The drone(s) might be launched from Israel, but more likely has been launched from Syria; probably from the remote, U.S. coalition-controlled area around At-Tanf, at the border with Jordan.  That would give the drone plenty of legs to get the job done inside Iraq.

The U.S. confirmation is from anonymous sources, but comes after Benjamin Netanyahu all but confirmed Israel was behind the attacks.

U.S. embedded as a thorn in the side of Iran’s land bridge

There is a pattern here of the U.S. using our national posture in the region to counter Iran’s moves, not just at a distance but from positions of direct opposition inside areas where Iran is seeking to exert the dominant influence.

Iraq is one place.  Remaining engaged with the central government there, and being in the country, gives us a position we would not otherwise have from which to undermine Iran’s push into Iraqi territory.

To say that is not to say that this position of leverage has already had a decisive effect.  It’s to point out that we have the position. We also have such a position in eastern Syria, and together with the position in Iraq, we are thus enabled to hold Iran’s land bridge across Mesopotamia at risk.

Another location is Lebanon – also directly relevant to the land bridge.  I am as frustrated as anyone at the seeming blind eye the U.S. continues to turn to Hezbollah’s effective control of the Lebanese Armed Forces.  That said, I’m not convinced that it would be better to either drop Lebanon as a client, or try to force the issue of internal control in Lebanon, as a singular, de-contextualized priority.
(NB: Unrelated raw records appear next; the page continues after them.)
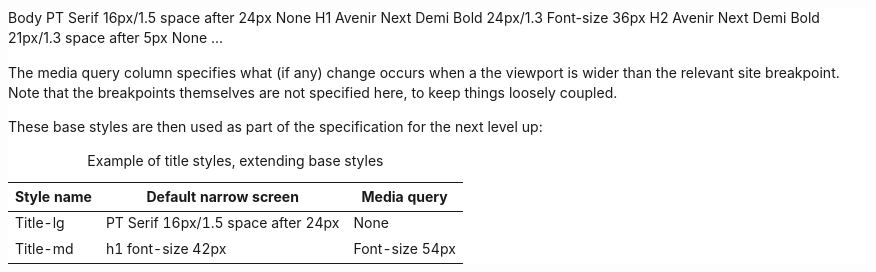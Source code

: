 <tbody>

<tr>          
<td>Body</td>
<td>PT Serif 16px/1.5 space after 24px</td>
<td>None</td>
</tr>

<tr>          
<td>H1</td>
<td>Avenir Next Demi Bold 24px/1.3</td>
<td>Font-size 36px</td>
</tr>

<tr>          
<td>H2</td>
<td>Avenir Next Demi Bold 21px/1.3 space after 5px</td>
<td>None</td>
</tr>

<tr aria-hidden="true">
<td colspan="3">...</td>
</tr>

</tbody>
</table>

The media query column specifies what (if any) change occurs when a the viewport is wider than the relevant site breakpoint. Note that the breakpoints themselves are not specified here, to keep things loosely coupled. 

These base styles are then used as part of the specification for the next level up:

<table>
<caption>Example of title styles, extending base styles</caption>
<thead>
<tr>
<th>Style name</th>
<th>Default narrow screen</th>
<th>Media query</th>
</tr>
</thead>

<tbody>

<tr>          
<td>Title-lg</td>
<td>PT Serif 16px/1.5 space after 24px</td>
<td>None</td>
</tr>

<tr>          
<td>Title-md</td>
<td>h1 font-size 42px</td>
<td>Font-size 54px</td>
</tr>
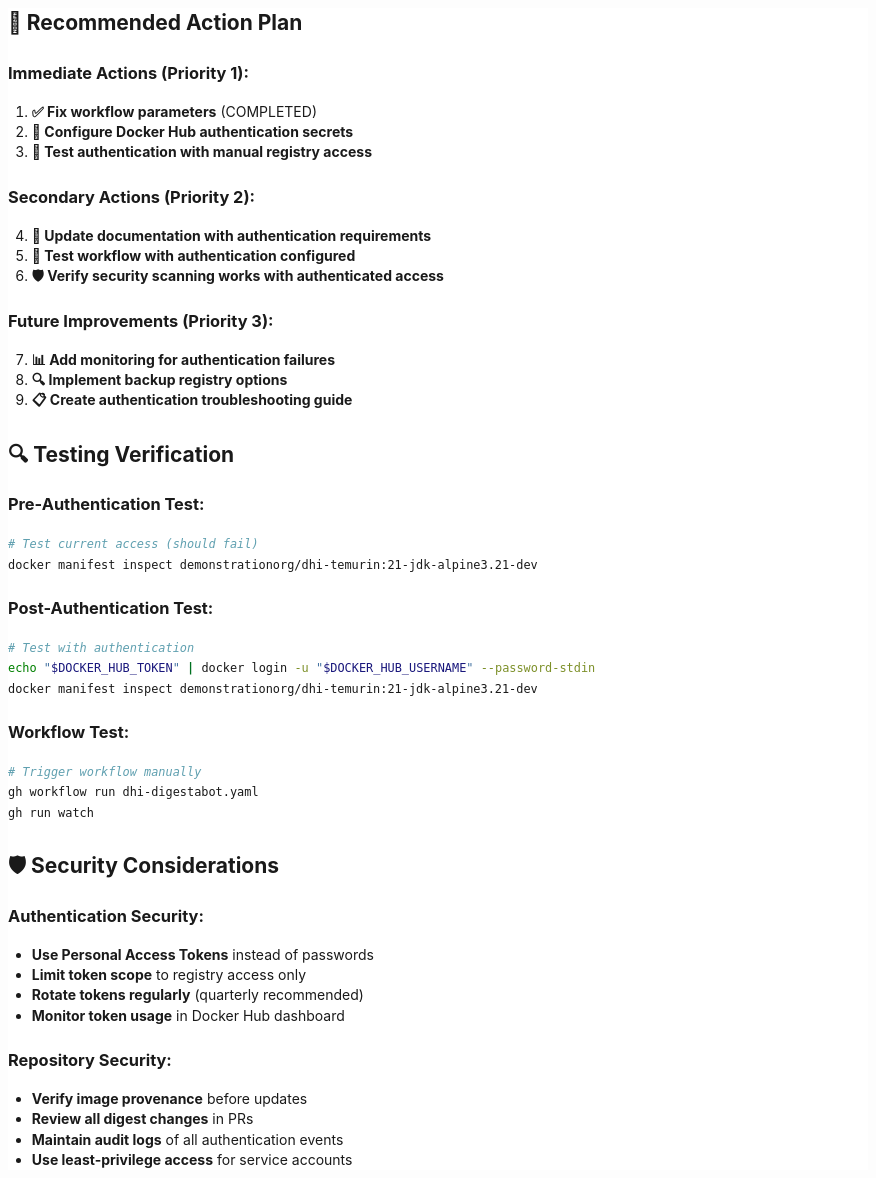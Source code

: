 ## 🎯 Recommended Action Plan

### Immediate Actions (Priority 1):
1. **✅ Fix workflow parameters** (COMPLETED)
2. **🔑 Configure Docker Hub authentication secrets**
3. **🧪 Test authentication with manual registry access**

### Secondary Actions (Priority 2):
4. **📝 Update documentation with authentication requirements**
5. **🔄 Test workflow with authentication configured**
6. **🛡️ Verify security scanning works with authenticated access**

### Future Improvements (Priority 3):
7. **📊 Add monitoring for authentication failures**
8. **🔍 Implement backup registry options**
9. **📋 Create authentication troubleshooting guide**

## 🔍 Testing Verification

### Pre-Authentication Test:
```bash
# Test current access (should fail)
docker manifest inspect demonstrationorg/dhi-temurin:21-jdk-alpine3.21-dev
```

### Post-Authentication Test:
```bash
# Test with authentication
echo "$DOCKER_HUB_TOKEN" | docker login -u "$DOCKER_HUB_USERNAME" --password-stdin
docker manifest inspect demonstrationorg/dhi-temurin:21-jdk-alpine3.21-dev
```

### Workflow Test:
```bash
# Trigger workflow manually
gh workflow run dhi-digestabot.yaml
gh run watch
```

## 🛡️ Security Considerations

### Authentication Security:
- **Use Personal Access Tokens** instead of passwords
- **Limit token scope** to registry access only
- **Rotate tokens regularly** (quarterly recommended)
- **Monitor token usage** in Docker Hub dashboard

### Repository Security:
- **Verify image provenance** before updates
- **Review all digest changes** in PRs
- **Maintain audit logs** of all authentication events
- **Use least-privilege access** for service accounts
As things are, the U.S. has a level of privileged access to the coalition government of Lebanon and the operations of the LAF.  If we are watchful and circumspect, that is an advantage for us and a disadvantage for Hezbollah’s patron Iran.  It also keeps the LAF from ending up wholly clientized by, say, Russia, which would not by any measure be better for U.S. interests.

Trump is particularly constrained in what he can do at the moment, with a Democrat-controlled House of Representatives.  The Authorization for the Use of Military Force that we’re still operating under – the one designed for the “Global War on Terror” – doesn’t justify going further than what Trump is already doing.  He can’t use it to justify breaking more china in the Middle East in order to set everything right in a six-week campaign.  Nor do I think the American people have an appetite for such a program.
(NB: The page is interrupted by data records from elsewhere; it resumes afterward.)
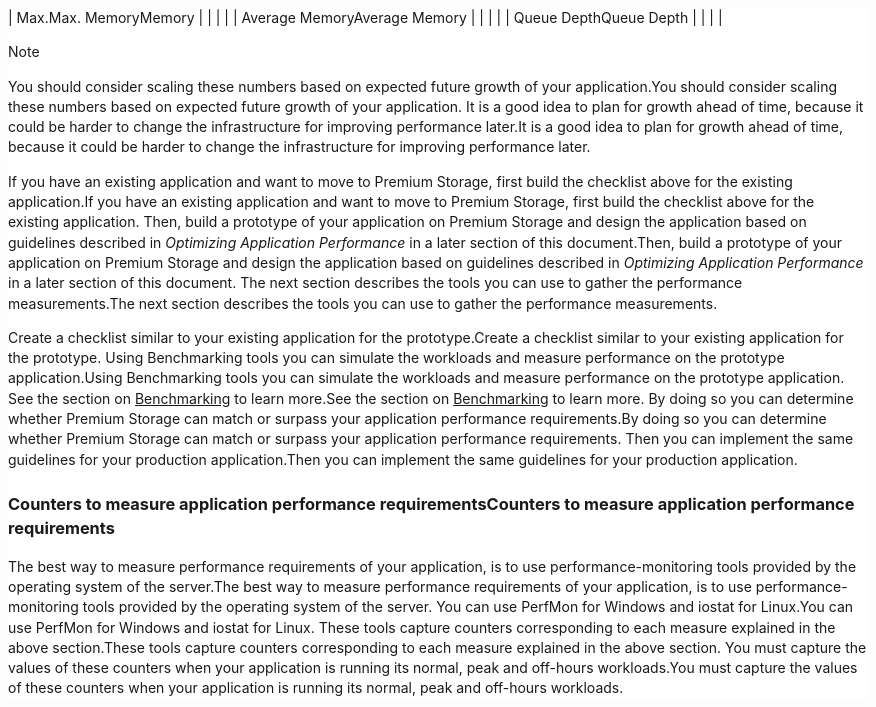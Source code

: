 | <span data-ttu-id="2c8ce-203">Max.</span><span class="sxs-lookup"><span data-stu-id="2c8ce-203">Max.</span></span> <span data-ttu-id="2c8ce-204">Memory</span><span class="sxs-lookup"><span data-stu-id="2c8ce-204">Memory</span></span> | | | |
| <span data-ttu-id="2c8ce-205">Average Memory</span><span class="sxs-lookup"><span data-stu-id="2c8ce-205">Average Memory</span></span> | | | |
| <span data-ttu-id="2c8ce-206">Queue Depth</span><span class="sxs-lookup"><span data-stu-id="2c8ce-206">Queue Depth</span></span> | | | |

> [!NOTE]
> <span data-ttu-id="2c8ce-207">You should consider scaling these numbers based on expected future growth of your application.</span><span class="sxs-lookup"><span data-stu-id="2c8ce-207">You should consider scaling these numbers based on expected future growth of your application.</span></span> <span data-ttu-id="2c8ce-208">It is a good idea to plan for growth ahead of time, because it could be harder to change the infrastructure for improving performance later.</span><span class="sxs-lookup"><span data-stu-id="2c8ce-208">It is a good idea to plan for growth ahead of time, because it could be harder to change the infrastructure for improving performance later.</span></span>
>
>

<span data-ttu-id="2c8ce-209">If you have an existing application and want to move to Premium Storage, first build the checklist above for the existing application.</span><span class="sxs-lookup"><span data-stu-id="2c8ce-209">If you have an existing application and want to move to Premium Storage, first build the checklist above for the existing application.</span></span> <span data-ttu-id="2c8ce-210">Then, build a prototype of your application on Premium Storage and design the application based on guidelines described in *Optimizing Application Performance* in a later section of this document.</span><span class="sxs-lookup"><span data-stu-id="2c8ce-210">Then, build a prototype of your application on Premium Storage and design the application based on guidelines described in *Optimizing Application Performance* in a later section of this document.</span></span> <span data-ttu-id="2c8ce-211">The next section describes the tools you can use to gather the performance measurements.</span><span class="sxs-lookup"><span data-stu-id="2c8ce-211">The next section describes the tools you can use to gather the performance measurements.</span></span>

<span data-ttu-id="2c8ce-212">Create a checklist similar to your existing application for the prototype.</span><span class="sxs-lookup"><span data-stu-id="2c8ce-212">Create a checklist similar to your existing application for the prototype.</span></span> <span data-ttu-id="2c8ce-213">Using Benchmarking tools you can simulate the workloads and measure performance on the prototype application.</span><span class="sxs-lookup"><span data-stu-id="2c8ce-213">Using Benchmarking tools you can simulate the workloads and measure performance on the prototype application.</span></span> <span data-ttu-id="2c8ce-214">See the section on [Benchmarking](#benchmarking) to learn more.</span><span class="sxs-lookup"><span data-stu-id="2c8ce-214">See the section on [Benchmarking](#benchmarking) to learn more.</span></span> <span data-ttu-id="2c8ce-215">By doing so you can determine whether Premium Storage can match or surpass your application performance requirements.</span><span class="sxs-lookup"><span data-stu-id="2c8ce-215">By doing so you can determine whether Premium Storage can match or surpass your application performance requirements.</span></span> <span data-ttu-id="2c8ce-216">Then you can implement the same guidelines for your production application.</span><span class="sxs-lookup"><span data-stu-id="2c8ce-216">Then you can implement the same guidelines for your production application.</span></span>

### <a name="counters-to-measure-application-performance-requirements"></a><span data-ttu-id="2c8ce-217">Counters to measure application performance requirements</span><span class="sxs-lookup"><span data-stu-id="2c8ce-217">Counters to measure application performance requirements</span></span>
<span data-ttu-id="2c8ce-218">The best way to measure performance requirements of your application, is to use performance-monitoring tools provided by the operating system of the server.</span><span class="sxs-lookup"><span data-stu-id="2c8ce-218">The best way to measure performance requirements of your application, is to use performance-monitoring tools provided by the operating system of the server.</span></span> <span data-ttu-id="2c8ce-219">You can use PerfMon for Windows and iostat for Linux.</span><span class="sxs-lookup"><span data-stu-id="2c8ce-219">You can use PerfMon for Windows and iostat for Linux.</span></span> <span data-ttu-id="2c8ce-220">These tools capture counters corresponding to each measure explained in the above section.</span><span class="sxs-lookup"><span data-stu-id="2c8ce-220">These tools capture counters corresponding to each measure explained in the above section.</span></span> <span data-ttu-id="2c8ce-221">You must capture the values of these counters when your application is running its normal, peak and off-hours workloads.</span><span class="sxs-lookup"><span data-stu-id="2c8ce-221">You must capture the values of these counters when your application is running its normal, peak and off-hours workloads.</span></span>
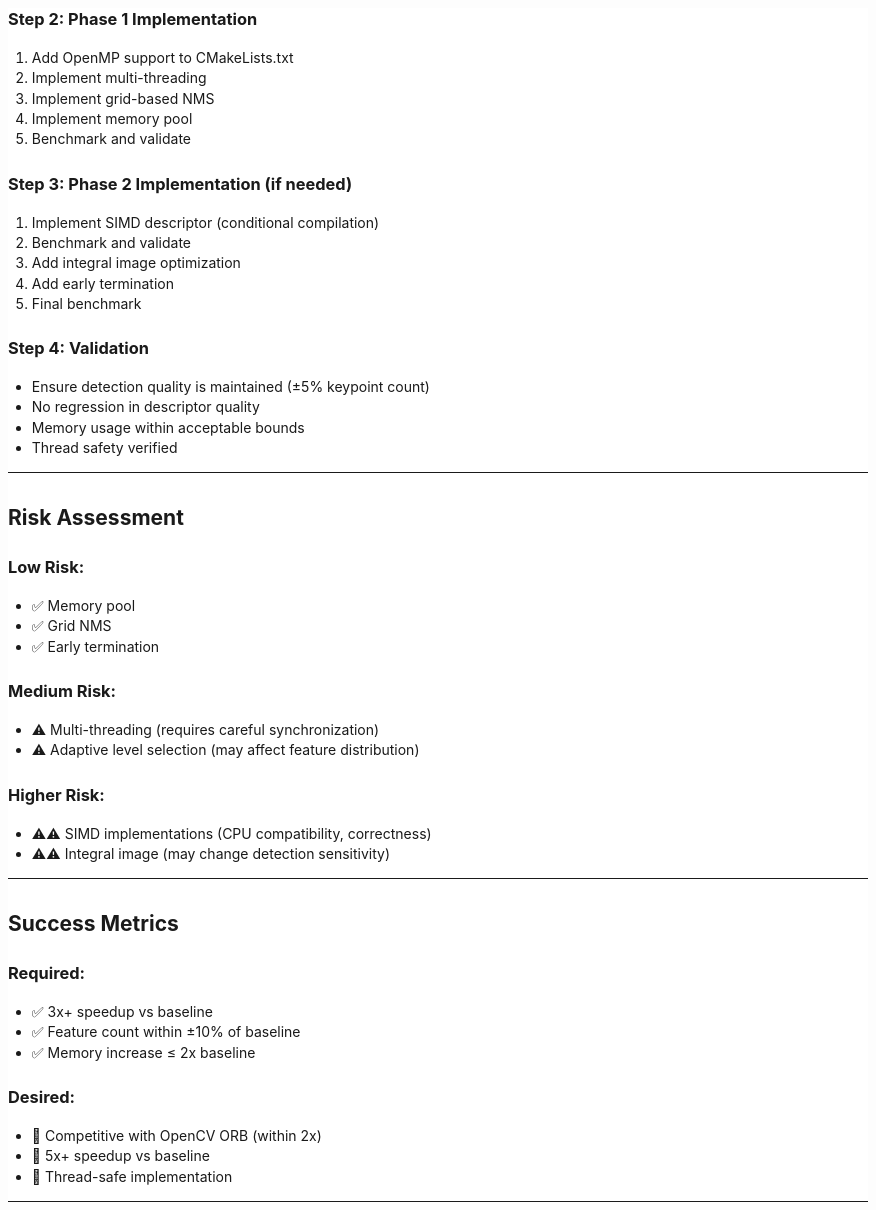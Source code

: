 ### Step 2: Phase 1 Implementation
1. Add OpenMP support to CMakeLists.txt
2. Implement multi-threading
3. Implement grid-based NMS
4. Implement memory pool
5. Benchmark and validate

### Step 3: Phase 2 Implementation (if needed)
1. Implement SIMD descriptor (conditional compilation)
2. Benchmark and validate
3. Add integral image optimization
4. Add early termination
5. Final benchmark

### Step 4: Validation
- Ensure detection quality is maintained (±5% keypoint count)
- No regression in descriptor quality
- Memory usage within acceptable bounds
- Thread safety verified

---

## Risk Assessment

### Low Risk:
- ✅ Memory pool
- ✅ Grid NMS
- ✅ Early termination

### Medium Risk:
- ⚠️ Multi-threading (requires careful synchronization)
- ⚠️ Adaptive level selection (may affect feature distribution)

### Higher Risk:
- ⚠️⚠️ SIMD implementations (CPU compatibility, correctness)
- ⚠️⚠️ Integral image (may change detection sensitivity)

---

## Success Metrics

### Required:
- ✅ 3x+ speedup vs baseline
- ✅ Feature count within ±10% of baseline
- ✅ Memory increase ≤ 2x baseline

### Desired:
- 🎯 Competitive with OpenCV ORB (within 2x)
- 🎯 5x+ speedup vs baseline
- 🎯 Thread-safe implementation

---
None of that means we can predict for certain what will come of maintaining a position in the region from which we can hold Iran’s moves at risk. Only time will tell if it has been a wise investment.  It looks very Trump-like, however, from what I can see, and appears to be a conscious investment with a vision, rather than pointless lawn-tending in a strategic vacuum.

It’s one prong of a multi-pronged effort to put pressure on Iran and hem her radical regime in.  One effect it has already had is facilitating Israeli interdictions in Iraq on a basis of near-undetectability and effective anonymity.  Without the U.S. presence in locations useful for that purpose, Israel couldn’t have brought that off.  Having to plan and execute massed, one-time air attacks with more overtly-operated, detectable strike-fighters would be a different political proposition, forcing political decisions from other nations that would probably run to Israel’s detriment.

If keeping us in this modest, archipelagic position around the region were the only measure in force, that would be one thing.  But Trump is using other instruments to exert significant pressure on Iran.  This is a backstop, for the moment.  It’s pretty clear he’s not going to just give up.  It isn’t a cop-out to suggest giving it time.